- **Exercise requirements**
The lines wanted run from the first one below through the one with "It implements the". Return them exactly.

- **The data**
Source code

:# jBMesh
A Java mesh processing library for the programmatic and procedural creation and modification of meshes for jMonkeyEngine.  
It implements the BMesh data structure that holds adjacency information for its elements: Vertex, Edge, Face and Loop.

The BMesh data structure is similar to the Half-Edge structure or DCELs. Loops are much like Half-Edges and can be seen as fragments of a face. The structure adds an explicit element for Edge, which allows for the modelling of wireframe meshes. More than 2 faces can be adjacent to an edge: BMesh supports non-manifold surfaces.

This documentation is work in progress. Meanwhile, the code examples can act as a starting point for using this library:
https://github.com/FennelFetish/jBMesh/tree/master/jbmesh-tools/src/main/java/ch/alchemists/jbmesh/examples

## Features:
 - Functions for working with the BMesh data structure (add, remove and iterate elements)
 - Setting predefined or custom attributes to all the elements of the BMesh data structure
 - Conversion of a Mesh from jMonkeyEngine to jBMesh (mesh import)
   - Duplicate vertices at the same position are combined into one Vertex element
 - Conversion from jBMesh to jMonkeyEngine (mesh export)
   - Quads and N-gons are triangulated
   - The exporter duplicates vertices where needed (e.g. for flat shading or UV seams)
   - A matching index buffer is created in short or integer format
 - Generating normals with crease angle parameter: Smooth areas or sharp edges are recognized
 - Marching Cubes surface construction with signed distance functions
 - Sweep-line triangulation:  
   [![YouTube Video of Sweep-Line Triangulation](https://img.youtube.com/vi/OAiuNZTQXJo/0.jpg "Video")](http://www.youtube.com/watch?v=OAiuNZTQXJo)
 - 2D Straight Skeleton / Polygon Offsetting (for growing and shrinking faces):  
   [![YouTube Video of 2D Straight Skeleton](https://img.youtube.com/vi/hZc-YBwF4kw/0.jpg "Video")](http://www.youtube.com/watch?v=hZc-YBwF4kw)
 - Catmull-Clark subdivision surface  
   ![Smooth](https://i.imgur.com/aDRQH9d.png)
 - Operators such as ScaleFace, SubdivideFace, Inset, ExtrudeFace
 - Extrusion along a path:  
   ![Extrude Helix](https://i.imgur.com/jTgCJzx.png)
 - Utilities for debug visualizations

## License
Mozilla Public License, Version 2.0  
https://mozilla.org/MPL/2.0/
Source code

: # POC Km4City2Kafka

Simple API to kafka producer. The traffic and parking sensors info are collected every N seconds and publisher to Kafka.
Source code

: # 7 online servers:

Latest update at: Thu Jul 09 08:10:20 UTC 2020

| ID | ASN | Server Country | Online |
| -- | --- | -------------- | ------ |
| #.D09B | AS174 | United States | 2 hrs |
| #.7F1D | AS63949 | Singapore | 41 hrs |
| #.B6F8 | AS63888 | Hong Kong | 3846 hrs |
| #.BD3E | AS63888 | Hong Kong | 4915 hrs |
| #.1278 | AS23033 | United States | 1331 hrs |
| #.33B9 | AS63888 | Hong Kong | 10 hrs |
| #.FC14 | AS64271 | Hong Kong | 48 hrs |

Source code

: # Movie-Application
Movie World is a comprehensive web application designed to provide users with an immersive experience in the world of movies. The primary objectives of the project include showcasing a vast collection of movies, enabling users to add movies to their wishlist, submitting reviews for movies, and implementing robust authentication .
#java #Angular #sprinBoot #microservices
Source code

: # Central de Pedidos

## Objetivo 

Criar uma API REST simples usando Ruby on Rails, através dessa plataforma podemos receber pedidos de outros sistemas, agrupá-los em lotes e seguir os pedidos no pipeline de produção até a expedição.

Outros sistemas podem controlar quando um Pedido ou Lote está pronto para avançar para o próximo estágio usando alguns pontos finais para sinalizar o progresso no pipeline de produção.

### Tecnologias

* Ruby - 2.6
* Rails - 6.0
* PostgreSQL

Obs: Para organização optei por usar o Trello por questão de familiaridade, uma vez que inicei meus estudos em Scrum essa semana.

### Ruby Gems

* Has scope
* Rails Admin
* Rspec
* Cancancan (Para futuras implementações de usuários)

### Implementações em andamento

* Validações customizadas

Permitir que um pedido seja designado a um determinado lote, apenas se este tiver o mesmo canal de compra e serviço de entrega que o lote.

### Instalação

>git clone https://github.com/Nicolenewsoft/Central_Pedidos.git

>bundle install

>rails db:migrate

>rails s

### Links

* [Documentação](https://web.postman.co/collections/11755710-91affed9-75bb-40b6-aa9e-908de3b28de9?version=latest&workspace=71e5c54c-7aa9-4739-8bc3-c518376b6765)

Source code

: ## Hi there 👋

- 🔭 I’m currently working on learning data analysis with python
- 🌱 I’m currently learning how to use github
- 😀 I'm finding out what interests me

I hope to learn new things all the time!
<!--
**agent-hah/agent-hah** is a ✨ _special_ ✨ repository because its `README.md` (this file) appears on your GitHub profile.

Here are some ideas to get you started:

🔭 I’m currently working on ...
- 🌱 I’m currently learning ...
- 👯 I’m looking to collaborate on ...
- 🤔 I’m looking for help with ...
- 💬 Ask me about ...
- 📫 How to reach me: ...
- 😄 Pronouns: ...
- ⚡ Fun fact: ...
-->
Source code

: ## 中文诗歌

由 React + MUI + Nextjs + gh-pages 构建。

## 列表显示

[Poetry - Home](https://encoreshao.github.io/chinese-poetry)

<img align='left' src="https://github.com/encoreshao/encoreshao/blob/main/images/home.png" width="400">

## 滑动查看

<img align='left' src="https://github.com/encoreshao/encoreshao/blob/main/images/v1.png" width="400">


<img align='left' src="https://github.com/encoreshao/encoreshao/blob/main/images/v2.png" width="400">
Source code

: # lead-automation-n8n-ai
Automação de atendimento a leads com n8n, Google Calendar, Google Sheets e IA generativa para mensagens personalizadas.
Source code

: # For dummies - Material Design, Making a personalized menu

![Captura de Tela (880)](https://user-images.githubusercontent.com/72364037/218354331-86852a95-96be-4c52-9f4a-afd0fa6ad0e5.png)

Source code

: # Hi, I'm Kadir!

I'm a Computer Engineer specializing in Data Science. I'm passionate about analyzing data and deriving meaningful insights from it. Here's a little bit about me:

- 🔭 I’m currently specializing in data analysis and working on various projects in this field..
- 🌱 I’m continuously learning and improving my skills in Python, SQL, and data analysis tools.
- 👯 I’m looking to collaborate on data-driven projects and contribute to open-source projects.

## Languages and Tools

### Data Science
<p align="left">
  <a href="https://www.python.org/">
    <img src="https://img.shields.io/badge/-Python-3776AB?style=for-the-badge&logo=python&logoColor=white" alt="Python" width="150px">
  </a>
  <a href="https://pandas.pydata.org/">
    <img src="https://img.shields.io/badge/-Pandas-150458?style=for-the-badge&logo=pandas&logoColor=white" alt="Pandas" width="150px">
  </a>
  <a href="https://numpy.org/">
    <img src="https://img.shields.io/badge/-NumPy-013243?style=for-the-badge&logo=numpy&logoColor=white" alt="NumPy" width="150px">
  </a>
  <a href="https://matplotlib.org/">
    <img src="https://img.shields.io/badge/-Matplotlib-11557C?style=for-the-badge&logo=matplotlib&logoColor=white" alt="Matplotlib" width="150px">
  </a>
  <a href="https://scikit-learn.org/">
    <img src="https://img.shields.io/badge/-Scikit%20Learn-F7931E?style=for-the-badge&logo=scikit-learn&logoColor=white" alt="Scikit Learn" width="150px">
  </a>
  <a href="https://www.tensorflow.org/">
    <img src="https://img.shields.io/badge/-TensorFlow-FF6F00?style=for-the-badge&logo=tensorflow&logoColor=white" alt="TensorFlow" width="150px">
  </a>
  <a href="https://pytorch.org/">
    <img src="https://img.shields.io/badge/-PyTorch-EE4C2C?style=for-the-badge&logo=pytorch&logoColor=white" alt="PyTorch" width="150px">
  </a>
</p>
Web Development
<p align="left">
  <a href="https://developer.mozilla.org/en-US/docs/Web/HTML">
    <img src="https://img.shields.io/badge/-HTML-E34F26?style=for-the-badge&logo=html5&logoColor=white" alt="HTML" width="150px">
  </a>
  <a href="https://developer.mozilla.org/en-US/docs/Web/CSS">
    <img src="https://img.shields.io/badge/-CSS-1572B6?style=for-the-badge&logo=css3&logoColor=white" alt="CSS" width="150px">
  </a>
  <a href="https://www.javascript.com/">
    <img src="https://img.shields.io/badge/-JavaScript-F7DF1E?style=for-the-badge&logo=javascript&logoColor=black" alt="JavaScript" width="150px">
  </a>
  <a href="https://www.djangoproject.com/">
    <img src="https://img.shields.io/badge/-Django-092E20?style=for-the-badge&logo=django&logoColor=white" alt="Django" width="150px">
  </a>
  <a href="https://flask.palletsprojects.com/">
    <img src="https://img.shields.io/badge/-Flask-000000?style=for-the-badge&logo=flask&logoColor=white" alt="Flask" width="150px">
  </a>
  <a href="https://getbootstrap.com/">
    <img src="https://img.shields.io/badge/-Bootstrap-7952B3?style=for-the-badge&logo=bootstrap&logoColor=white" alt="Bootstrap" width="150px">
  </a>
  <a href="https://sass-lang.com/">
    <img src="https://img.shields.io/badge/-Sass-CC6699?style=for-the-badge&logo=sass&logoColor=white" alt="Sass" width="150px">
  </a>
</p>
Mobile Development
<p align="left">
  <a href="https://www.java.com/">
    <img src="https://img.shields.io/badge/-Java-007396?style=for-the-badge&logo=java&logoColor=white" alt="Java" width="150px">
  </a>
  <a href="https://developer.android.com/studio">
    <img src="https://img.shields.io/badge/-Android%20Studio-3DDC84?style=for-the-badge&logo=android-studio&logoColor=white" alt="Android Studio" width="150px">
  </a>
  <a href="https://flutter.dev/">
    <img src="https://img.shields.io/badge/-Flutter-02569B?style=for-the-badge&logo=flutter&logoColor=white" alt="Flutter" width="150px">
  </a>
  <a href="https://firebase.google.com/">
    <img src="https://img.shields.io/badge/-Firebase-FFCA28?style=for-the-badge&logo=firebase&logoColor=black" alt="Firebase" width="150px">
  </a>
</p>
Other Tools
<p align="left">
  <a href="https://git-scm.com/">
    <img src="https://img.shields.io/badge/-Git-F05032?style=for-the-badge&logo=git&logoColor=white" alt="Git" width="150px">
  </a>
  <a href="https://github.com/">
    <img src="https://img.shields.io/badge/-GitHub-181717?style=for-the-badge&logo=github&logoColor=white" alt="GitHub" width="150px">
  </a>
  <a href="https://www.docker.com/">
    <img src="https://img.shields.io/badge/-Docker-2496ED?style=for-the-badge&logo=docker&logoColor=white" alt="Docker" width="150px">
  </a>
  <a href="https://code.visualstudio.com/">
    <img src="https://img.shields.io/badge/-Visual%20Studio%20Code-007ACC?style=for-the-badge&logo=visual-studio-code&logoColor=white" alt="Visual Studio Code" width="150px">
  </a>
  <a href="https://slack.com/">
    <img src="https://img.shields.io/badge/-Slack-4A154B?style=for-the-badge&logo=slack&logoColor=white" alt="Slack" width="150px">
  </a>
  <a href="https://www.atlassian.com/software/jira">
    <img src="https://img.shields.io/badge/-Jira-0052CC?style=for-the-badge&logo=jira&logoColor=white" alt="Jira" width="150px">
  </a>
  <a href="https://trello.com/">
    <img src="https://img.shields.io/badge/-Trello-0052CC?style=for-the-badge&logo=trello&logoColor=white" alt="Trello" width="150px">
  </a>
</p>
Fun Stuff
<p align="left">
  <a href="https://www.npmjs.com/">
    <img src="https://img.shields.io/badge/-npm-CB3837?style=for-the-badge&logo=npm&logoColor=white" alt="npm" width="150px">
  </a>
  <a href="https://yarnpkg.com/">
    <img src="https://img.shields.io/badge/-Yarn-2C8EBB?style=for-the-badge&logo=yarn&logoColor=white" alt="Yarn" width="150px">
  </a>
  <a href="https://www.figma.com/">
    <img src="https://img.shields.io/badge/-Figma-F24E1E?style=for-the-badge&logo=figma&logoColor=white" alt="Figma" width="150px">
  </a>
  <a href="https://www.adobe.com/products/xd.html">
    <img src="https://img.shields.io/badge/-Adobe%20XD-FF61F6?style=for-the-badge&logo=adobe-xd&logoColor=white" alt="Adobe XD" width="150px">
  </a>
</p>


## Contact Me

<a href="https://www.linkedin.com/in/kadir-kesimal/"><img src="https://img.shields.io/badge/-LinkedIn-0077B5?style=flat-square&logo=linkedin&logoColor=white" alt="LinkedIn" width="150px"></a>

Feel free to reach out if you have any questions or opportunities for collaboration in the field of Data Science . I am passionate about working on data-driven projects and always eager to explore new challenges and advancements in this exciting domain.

- **Response area**
Source code

:# jBMesh
A Java mesh processing library for the programmatic and procedural creation and modification of meshes for jMonkeyEngine.  
It implements the BMesh data structure that holds adjacency information for its elements: Vertex, Edge, Face and Loop.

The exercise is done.